Marion Scrymgour, Australia’s first ever female Indigenous cabinet minister, used the annual Charles Perkins Memorial Oration to launch a scathing attack on the federal government’s response to the report, calling it a ’second intervention’. The first, she said, led to the creation of the stolen generation.
“John Howard and Malcolm Brough, this evening I am doing far more than merely criticising you and your government’s assault on Aboriginal Territorians, I am condemning its motivation; I am condemning its operations; and I am condemning – outright – its moral basis and the moral authority you purport to exercise in ’saving the children’.
“You are doing nothing of the kind,” Ms Scrymgour said.
In the 500 plus pages of the National Emergency Response legislation, the words ‘child’ or ‘children’ are not mentioned once, she said, adding, “The legislation does not address any of the 97 recommendations of the report.
“It’s as if the second Intervention has given the Commonwealth permission to enact a great undoing of our lives. Aboriginal Territorians are being herded back to the primitivism of assimilation and the days of native welfare. It has been a deliberate, savage attack on the sanctity of Aboriginal family life.”
Ms Scrymgour is a Labor member of the Northern Territory’s Legislative Assembly, representing the seat of Arafura which covers western Arnhem Land and the Tiwi islands.
During the oration she spoke of her father Jack Scrymgour, the Aboriginal Territorian and contemporary of Charles Perkins, who had been forcibly removed as a child from his home in Central Australia, saying she wanted to, “Stick for a bit with the unfinished business of my father’s childhood”.
“I want to pause here and ask you to imagine what it would have been like for my father – not just as a child, but throughout his whole life – to not know from what family and what place he was taken, let alone for what purported reason,” Ms Scrymgour said.
She quoted Prime Minister Stanley Bruce, who wrote in 1927 that the attempt to assimilate fair-skinned aboriginal children was so ‘they would not know in later life that they had Aboriginal blood and would probably be absorbed into the white population and become useful citizens’.
“The words sound harsh and discordant today, but in my opinion they are not really all that different from those of the current Prime Minister, with his fixation on ‘one Australia’ and the culture and values he wants to impose through his new citizenship test,” said Ms Scrymgour.“
It is as if the second Intervention has given the Commonwealth permission to enact a great undoing of our lives. Aboriginal Territorians are being herded back to the primitivism of assimilation and the days of native welfare. It has been a deliberate, savage attack on the sanctity of Aboriginal family life,” said Ms Scrymgour.
“It is, in other words, a leap back to the days of the first Intervention, to the days of assimilation, control and coercion; to the days when Aboriginal people were regarded as too naïve, and too simple, to control their own affairs.

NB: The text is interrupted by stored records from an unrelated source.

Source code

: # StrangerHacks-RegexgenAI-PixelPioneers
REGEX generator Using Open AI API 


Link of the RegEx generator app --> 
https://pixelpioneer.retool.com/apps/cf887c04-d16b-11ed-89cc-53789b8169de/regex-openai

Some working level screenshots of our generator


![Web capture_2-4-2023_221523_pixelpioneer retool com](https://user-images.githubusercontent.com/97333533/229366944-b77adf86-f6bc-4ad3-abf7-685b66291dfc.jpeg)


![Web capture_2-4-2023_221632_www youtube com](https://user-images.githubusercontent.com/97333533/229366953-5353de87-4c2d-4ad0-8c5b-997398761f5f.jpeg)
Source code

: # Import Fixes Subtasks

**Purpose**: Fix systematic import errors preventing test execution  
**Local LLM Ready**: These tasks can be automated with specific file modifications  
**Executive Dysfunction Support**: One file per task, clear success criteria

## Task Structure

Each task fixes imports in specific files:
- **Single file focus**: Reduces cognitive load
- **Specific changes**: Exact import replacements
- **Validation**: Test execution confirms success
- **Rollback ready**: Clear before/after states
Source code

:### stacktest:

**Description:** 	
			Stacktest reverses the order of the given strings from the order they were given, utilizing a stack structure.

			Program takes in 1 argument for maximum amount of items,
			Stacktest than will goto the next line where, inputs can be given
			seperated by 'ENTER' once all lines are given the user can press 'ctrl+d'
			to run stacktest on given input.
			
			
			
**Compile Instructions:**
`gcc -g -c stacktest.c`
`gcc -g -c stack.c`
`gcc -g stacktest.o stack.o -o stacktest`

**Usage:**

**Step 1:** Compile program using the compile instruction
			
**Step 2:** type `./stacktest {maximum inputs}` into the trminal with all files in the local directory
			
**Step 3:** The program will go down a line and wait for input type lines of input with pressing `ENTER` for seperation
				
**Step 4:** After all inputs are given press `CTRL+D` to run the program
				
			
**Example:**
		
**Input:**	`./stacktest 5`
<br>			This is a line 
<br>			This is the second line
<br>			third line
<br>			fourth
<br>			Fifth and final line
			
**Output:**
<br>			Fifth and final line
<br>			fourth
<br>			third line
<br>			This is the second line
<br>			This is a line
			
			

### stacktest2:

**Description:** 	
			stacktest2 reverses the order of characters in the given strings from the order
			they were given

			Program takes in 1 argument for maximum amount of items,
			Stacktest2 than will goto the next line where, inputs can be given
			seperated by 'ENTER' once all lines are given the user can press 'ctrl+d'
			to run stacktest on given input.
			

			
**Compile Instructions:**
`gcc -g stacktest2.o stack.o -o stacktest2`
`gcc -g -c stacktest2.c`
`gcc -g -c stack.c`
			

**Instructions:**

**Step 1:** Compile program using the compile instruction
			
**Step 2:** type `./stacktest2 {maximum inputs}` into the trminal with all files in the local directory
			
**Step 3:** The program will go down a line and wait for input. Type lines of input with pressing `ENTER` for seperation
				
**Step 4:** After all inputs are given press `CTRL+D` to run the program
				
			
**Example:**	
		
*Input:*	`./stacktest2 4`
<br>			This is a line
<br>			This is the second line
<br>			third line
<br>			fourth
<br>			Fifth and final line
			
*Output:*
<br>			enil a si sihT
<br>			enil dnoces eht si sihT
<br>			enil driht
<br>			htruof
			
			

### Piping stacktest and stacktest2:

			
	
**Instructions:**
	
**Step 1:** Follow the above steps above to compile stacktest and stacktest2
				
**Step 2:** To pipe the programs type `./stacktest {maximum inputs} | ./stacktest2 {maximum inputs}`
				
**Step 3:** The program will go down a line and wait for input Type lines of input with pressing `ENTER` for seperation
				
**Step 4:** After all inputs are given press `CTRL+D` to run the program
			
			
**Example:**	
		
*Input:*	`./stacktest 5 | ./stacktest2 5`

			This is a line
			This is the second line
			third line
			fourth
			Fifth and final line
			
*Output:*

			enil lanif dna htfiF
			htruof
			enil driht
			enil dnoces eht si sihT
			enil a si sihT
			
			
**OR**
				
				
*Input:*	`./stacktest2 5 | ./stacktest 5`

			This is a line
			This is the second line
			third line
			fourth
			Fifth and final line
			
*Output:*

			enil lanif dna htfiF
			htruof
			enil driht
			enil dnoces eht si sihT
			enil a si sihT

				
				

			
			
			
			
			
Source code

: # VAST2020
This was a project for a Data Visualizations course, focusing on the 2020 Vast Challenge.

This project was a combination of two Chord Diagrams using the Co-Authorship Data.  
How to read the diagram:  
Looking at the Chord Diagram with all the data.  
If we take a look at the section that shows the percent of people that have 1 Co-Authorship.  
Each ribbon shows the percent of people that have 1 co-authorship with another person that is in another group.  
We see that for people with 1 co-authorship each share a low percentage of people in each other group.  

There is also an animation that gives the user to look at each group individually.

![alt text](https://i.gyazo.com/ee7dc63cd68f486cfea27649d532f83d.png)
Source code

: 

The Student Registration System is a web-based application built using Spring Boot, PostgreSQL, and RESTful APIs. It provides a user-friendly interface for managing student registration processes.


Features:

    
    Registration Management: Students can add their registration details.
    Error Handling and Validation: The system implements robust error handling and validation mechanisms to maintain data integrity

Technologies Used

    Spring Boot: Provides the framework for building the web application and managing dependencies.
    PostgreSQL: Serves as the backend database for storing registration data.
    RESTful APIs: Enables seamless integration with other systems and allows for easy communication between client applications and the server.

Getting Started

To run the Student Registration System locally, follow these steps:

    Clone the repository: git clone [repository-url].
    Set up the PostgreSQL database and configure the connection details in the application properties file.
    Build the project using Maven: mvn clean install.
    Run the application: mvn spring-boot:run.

“And it has nothing to do with the protection of children,” she said.
Ms Scrymgour added that it was an ‘honour” to be invited to speak at the 7th Charles Perkins Oration.“Thirty odd years ago, Charles Perkins wrote a biography called A Bastard Like Me. In the years to come, in my own different ways, I’ll try to be a bastard like him,” she said. She received a standing ovation at the close of her speech.
The Dr Charles Perkins AO Memorial oration was established in 2001 to commemorate the University of Sydney’s first Indigenous graduate, Dr Charles Perkins.